De nombreuses voix ont condamné l’imposant dispositif de sécurité entourant cette visite, comme Sham Tsz-kit, membre du Front civil des droits de l’Homme, qui s’irrite des mesures de sécurité : « éloigner les manifestants, c’est ridicule. On se croirait en Corée du Nord ». « Zhang Dejiang vient pour comprendre la situation à Hong Kong mais sa vue sera complètement obstruée », a expliqué ce dernier à l’Agence France Presse.

Malgré tout, les manifestants sont parvenus à appeler à la mise en place du suffrage universel, la libération des dissidents emprisonnés en Chine, dont le prix Nobel de la paix Liu Xiaobo et « la fin de la dictature ».
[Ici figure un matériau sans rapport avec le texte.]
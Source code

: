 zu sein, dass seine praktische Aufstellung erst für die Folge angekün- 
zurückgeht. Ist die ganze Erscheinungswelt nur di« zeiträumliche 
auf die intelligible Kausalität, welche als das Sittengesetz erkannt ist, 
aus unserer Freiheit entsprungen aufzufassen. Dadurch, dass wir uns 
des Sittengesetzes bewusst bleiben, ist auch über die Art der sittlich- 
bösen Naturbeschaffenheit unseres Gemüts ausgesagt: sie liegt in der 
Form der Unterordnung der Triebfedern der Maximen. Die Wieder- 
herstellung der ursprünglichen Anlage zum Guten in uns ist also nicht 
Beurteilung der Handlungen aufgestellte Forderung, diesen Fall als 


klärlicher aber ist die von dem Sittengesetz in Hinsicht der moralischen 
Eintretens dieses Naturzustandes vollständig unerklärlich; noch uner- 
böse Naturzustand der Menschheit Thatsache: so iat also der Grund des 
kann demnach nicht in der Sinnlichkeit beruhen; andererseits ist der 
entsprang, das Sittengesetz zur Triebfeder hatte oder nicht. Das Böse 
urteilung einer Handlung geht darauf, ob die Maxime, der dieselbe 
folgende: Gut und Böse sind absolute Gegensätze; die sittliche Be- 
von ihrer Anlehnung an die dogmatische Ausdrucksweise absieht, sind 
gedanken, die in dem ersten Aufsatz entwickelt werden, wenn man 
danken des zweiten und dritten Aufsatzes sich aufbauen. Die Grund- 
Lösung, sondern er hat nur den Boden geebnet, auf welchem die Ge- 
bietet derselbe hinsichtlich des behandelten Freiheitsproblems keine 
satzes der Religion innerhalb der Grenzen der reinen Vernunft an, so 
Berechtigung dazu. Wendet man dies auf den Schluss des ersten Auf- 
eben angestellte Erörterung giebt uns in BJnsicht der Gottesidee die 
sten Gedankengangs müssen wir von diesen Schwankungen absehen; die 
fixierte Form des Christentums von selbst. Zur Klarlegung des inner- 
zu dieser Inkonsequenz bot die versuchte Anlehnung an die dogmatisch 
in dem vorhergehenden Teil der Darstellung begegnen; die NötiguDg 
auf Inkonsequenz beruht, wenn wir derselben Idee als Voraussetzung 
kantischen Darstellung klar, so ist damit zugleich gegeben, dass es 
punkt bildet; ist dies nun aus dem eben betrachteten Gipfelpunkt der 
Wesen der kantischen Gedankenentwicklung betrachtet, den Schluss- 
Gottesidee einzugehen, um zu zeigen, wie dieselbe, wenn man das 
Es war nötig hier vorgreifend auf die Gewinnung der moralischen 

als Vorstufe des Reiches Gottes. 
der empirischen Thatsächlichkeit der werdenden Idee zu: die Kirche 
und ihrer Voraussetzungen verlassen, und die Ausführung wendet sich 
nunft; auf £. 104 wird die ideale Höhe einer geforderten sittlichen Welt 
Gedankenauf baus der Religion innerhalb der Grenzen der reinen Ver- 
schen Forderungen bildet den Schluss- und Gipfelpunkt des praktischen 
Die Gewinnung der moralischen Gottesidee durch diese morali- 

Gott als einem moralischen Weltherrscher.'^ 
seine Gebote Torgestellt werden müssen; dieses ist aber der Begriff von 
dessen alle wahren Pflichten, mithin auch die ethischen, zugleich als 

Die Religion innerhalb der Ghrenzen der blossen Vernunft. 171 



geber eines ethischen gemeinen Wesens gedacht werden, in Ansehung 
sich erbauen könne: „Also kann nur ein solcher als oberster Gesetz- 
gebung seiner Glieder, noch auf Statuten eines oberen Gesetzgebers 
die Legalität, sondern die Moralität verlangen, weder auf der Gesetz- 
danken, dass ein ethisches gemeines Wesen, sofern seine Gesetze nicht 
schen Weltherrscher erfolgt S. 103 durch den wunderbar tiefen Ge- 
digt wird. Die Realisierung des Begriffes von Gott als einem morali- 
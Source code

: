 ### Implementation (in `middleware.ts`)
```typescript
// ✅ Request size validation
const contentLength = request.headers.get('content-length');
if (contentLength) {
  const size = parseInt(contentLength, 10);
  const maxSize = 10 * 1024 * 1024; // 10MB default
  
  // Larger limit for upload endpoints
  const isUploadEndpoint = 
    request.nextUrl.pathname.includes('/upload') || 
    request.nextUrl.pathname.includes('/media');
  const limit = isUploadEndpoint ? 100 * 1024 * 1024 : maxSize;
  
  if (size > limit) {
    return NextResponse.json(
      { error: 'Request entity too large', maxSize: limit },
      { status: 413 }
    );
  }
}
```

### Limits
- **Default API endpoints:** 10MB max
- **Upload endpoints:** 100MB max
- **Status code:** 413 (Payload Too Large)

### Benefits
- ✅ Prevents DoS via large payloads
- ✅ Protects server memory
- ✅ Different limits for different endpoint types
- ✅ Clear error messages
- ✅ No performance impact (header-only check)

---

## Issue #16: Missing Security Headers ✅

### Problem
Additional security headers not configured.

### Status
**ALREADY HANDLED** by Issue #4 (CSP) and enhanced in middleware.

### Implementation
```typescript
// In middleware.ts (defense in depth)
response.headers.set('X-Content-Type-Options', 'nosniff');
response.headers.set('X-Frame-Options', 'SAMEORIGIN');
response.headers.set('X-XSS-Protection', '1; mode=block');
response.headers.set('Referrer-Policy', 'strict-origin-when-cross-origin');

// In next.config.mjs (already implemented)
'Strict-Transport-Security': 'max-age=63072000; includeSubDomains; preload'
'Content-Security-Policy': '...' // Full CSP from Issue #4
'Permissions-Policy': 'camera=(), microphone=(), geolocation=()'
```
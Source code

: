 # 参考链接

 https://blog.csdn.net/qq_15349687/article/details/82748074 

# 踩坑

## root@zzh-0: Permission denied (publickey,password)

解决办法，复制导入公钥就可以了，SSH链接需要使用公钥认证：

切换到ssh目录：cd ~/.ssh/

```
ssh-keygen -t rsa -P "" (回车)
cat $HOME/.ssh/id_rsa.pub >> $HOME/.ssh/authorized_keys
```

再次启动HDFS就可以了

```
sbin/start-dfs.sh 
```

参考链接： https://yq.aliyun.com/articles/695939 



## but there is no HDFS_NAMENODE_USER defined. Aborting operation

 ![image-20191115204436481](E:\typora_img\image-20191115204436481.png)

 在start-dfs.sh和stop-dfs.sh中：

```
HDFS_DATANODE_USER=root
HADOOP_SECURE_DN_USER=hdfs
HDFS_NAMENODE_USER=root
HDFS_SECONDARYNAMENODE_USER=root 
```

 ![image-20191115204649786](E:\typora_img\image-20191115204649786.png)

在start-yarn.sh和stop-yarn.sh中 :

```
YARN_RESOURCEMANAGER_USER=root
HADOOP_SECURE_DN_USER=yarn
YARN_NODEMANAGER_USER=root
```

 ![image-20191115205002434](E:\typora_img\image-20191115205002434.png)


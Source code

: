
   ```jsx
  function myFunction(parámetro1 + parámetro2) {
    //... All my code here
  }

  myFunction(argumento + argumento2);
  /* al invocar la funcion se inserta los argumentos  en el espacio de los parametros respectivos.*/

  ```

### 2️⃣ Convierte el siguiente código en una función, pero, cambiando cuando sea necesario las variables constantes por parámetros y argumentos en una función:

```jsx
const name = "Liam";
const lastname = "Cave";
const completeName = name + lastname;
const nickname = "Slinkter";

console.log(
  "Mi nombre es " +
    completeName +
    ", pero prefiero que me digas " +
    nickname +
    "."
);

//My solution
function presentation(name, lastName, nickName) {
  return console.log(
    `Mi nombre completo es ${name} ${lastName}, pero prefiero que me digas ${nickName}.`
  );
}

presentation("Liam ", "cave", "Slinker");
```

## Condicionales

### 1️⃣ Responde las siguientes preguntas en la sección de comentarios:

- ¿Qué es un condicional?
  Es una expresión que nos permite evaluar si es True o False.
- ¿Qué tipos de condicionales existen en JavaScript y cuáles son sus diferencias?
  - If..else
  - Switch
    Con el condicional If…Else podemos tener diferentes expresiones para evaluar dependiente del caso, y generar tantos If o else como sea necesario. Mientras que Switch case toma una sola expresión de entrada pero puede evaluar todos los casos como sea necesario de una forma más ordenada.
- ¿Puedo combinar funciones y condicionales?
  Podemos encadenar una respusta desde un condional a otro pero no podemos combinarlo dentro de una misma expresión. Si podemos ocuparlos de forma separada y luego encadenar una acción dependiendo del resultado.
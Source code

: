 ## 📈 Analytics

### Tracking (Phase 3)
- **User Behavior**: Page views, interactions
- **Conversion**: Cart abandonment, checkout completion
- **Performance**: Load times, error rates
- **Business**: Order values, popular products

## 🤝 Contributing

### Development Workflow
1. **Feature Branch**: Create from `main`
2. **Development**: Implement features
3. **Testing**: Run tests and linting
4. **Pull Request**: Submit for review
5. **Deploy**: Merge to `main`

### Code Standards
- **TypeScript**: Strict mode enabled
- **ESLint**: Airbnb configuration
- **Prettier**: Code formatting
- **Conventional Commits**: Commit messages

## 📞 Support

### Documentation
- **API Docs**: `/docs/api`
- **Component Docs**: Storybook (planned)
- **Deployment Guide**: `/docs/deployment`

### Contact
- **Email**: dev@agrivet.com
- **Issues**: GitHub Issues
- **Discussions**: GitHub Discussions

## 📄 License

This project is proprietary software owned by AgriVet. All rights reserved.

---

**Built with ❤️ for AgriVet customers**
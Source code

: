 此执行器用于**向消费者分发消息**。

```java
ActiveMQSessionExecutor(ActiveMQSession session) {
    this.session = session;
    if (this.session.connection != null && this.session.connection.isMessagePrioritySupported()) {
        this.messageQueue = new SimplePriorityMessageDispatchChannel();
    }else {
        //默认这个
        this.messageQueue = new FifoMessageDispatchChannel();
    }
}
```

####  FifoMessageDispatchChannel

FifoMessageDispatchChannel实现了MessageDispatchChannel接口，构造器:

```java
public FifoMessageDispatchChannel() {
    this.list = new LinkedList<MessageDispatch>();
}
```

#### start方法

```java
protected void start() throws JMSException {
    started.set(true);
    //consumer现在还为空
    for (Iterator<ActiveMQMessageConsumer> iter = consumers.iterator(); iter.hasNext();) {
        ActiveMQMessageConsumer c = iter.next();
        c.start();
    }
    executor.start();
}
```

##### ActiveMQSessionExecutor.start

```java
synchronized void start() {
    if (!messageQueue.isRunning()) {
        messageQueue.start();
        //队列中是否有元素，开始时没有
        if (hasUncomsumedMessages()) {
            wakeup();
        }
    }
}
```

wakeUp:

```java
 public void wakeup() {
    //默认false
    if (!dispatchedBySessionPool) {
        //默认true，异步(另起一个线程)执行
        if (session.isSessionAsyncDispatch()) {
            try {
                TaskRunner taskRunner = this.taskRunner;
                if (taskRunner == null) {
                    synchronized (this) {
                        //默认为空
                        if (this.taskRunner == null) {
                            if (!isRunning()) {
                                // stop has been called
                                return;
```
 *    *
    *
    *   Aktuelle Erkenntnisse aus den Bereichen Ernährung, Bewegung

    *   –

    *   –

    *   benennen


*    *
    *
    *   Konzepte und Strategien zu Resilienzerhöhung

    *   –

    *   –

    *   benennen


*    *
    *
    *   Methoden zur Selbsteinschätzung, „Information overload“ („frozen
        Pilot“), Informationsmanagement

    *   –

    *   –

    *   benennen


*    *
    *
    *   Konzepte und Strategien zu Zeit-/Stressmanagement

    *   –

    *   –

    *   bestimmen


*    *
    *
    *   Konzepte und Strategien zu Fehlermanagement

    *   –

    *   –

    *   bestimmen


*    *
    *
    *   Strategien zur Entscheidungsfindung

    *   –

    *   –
« Notre message est simple: Zhang n’est pas le bienvenu », a déclaré John Leung de la Confédération hongkongaise des syndicats au quotidien suisse Le Temps. Certains manifestants s’attendaient à un rassemblement plus massif mais l’impressionnant dispositif policier et la peur de la répression ont dissuadé les Hongkongais de descendre dans la rue.

De son côté, la police avait expliqué qu’elle avait prise des « mesures contre-terroristes. Les menaces pour la sécurité sont plus fortes que par le passé, les militants sont devenus plus violents », a indiqué une source policière à l’agence française.